Instructions to follow: From the data below, set down exactly the lines between the one holding "Control & 11" and the one holding "Our robot-aided rehabilitation", inclusive, and no others.

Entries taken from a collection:
^^^^

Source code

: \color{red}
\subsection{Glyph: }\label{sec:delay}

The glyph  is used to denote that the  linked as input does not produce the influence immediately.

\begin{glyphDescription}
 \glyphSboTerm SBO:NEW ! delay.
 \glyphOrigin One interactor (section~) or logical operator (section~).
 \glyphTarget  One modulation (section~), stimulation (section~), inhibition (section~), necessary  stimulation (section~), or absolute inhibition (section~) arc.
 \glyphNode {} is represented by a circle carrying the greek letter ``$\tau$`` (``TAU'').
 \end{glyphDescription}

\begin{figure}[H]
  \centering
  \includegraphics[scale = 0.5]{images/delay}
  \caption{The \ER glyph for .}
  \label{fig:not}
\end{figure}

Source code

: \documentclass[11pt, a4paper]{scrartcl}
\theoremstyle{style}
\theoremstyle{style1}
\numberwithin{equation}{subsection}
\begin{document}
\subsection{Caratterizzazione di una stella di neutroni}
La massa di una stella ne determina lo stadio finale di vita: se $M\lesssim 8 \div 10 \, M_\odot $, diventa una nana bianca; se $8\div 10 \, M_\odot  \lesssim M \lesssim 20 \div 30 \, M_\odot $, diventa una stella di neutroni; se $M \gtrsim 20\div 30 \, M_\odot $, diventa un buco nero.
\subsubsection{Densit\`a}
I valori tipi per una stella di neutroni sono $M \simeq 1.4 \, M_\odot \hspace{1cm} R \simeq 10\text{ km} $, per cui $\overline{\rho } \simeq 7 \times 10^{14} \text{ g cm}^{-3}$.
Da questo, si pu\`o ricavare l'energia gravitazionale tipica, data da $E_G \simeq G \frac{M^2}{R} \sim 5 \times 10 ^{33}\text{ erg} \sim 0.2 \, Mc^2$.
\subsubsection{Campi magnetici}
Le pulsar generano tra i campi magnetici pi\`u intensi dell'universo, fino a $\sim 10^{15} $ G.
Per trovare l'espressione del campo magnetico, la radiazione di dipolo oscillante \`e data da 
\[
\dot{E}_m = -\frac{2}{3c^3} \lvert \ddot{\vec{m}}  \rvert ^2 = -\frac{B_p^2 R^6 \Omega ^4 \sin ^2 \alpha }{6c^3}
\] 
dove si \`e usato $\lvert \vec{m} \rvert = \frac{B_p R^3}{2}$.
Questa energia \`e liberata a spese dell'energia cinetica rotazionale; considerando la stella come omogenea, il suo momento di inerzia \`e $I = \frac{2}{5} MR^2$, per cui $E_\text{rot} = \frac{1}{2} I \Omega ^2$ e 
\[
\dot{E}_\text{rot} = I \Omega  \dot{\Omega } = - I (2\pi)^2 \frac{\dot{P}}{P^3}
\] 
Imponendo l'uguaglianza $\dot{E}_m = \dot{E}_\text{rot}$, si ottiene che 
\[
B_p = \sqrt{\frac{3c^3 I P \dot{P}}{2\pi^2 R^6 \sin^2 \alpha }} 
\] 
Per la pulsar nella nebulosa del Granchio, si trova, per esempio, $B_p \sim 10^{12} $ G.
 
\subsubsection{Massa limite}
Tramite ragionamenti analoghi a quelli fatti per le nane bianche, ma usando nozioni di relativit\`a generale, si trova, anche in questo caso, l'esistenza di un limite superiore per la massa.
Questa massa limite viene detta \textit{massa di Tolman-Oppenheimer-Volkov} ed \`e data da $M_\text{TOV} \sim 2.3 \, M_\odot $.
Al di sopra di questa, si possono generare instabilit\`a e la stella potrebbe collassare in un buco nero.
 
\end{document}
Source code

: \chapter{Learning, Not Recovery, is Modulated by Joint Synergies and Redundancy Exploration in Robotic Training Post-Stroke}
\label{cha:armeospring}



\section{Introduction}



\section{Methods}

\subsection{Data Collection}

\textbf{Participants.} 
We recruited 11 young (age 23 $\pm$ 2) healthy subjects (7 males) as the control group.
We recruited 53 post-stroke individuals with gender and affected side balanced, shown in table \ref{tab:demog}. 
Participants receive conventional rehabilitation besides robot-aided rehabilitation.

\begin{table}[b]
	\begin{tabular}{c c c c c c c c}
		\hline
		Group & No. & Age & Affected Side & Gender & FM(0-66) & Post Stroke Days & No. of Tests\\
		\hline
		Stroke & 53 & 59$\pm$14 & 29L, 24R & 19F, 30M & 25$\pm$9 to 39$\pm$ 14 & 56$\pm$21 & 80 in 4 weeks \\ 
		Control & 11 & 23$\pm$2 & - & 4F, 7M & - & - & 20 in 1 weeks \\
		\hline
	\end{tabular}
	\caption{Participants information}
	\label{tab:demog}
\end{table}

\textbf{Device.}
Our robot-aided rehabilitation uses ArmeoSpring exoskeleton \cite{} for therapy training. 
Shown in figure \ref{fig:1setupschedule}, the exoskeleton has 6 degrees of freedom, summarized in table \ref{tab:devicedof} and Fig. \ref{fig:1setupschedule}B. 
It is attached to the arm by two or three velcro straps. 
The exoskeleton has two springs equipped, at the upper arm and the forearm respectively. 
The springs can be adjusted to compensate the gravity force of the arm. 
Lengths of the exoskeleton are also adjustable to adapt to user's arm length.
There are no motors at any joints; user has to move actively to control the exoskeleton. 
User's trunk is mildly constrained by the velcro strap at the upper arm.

^^^^

Written solution:
		Control & 11 & 23$\pm$2 & - & 4F, 7M & - & - & 20 in 1 weeks \\
		\hline
	\end{tabular}
	\caption{Participants information}
	\label{tab:demog}
\end{table}

\textbf{Device.}
Our robot-aided rehabilitation uses ArmeoSpring exoskeleton \cite{} for therapy training. 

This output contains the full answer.